Czy coś się zmieniło od tego czasu? Owszem, ale nie na korzyść ewentualnej autentyczności. Ostatnie stanowisko biskupa Kościoła lokalnego, pochodzi z 2 października 1997 roku. Po przypomnieniu wcześniejszego orzeczenia Komisji Diecezjalnej Deklaracji Konferencji Episkopatu i wypowiedzi Kongregacji Nauki Wiary napisał on: „Na podstawie poważnych studiów, dotyczących tej sprawy, prowadzonych przez 30 naszych uczonych (3 komisje), w oparciu o moje pięcioletnie doświadczenie biskupie w diecezji, biorąc pod uwagę gorszące nieposłuszeństwo związane z tą sprawą, kłamstwa pojawiające się od czasu do czasu w ustach „Madonny”, niezwykłe powtórzenia „orędzi” od ponad 16 lat, dziwny sposób, w jaki „kierownicy duchowi” tak zwanych „widzących” prowadzą ich przez świat, czyniąc im propagandę, oraz praktykę, że „Madonna” zjawia się na fiat (niech przybędzie!) „widzących” - moje przekonanie i stanowisko nie jest tylko: Non constat de supernaturalitate (nie stwierdza się nadprzyrodzoności), lecz: Constat de non supernaturalitate (stwierdza się brak nadprzyrodzoności) zjawień i objawień w Medjugorie”.

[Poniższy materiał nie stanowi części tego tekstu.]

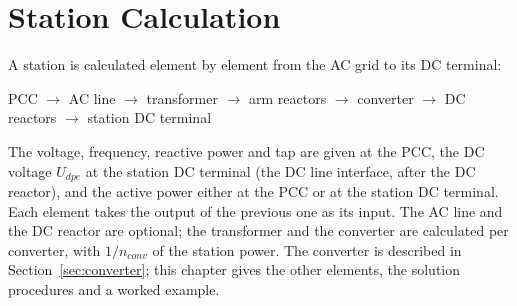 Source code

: \section{Station Calculation}
\label{sec:station}

A station is calculated element by element from the AC grid to its DC terminal:

\begin{center}
  PCC $\rightarrow$ AC line $\rightarrow$ transformer $\rightarrow$ arm reactors $\rightarrow$ converter
  $\rightarrow$ DC reactors $\rightarrow$ station DC terminal
\end{center}

The voltage, frequency, reactive power and tap are given at the PCC, the DC voltage $U_{dpe}$ at the station DC
terminal (the DC line interface, after the DC reactor), and the active power either at the PCC or at the station
DC terminal. Each element takes the output of the previous one as its input. The AC line and the DC reactor are
optional; the transformer and the converter are calculated per converter, with $1/n_{conv}$ of the station power.
The converter is described in Section~\ref{sec:converter}; this chapter gives the other elements, the solution
procedures and a worked example.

I to wszystko, jeśli chodzi o wypowiedzi oficjalne. W roku 2010 Kongregacja Nauki Wiary powołała specjalną komisję, której przewodniczy kardynał Camillo Ruini, do wyjaśnienia ostatecznego sprawy Medjugorie. Komisja nie przedstawiła jeszcze swojego stanowiska i trudno się spodziewać, by je przedstawiła, podczas gdy widzący ciągle jeszcze utrzymują, że są w kontakcie z Madonną. W związku z tym obowiązują dotychczasowe orzeczenia kościelne. Dodajmy jeszcze, że papież Franciszek w homilii wygłoszonej 14 września 2013 roku powiedział: „Maryja jest matką i kocha nas wszystkich, nie jest jednak naczelnikiem poczty rozsyłającym codzienne wiadomości” i wielu dostrzegło w tych słowach niezbyt ukrywaną aluzję do objawień w Medjugorie.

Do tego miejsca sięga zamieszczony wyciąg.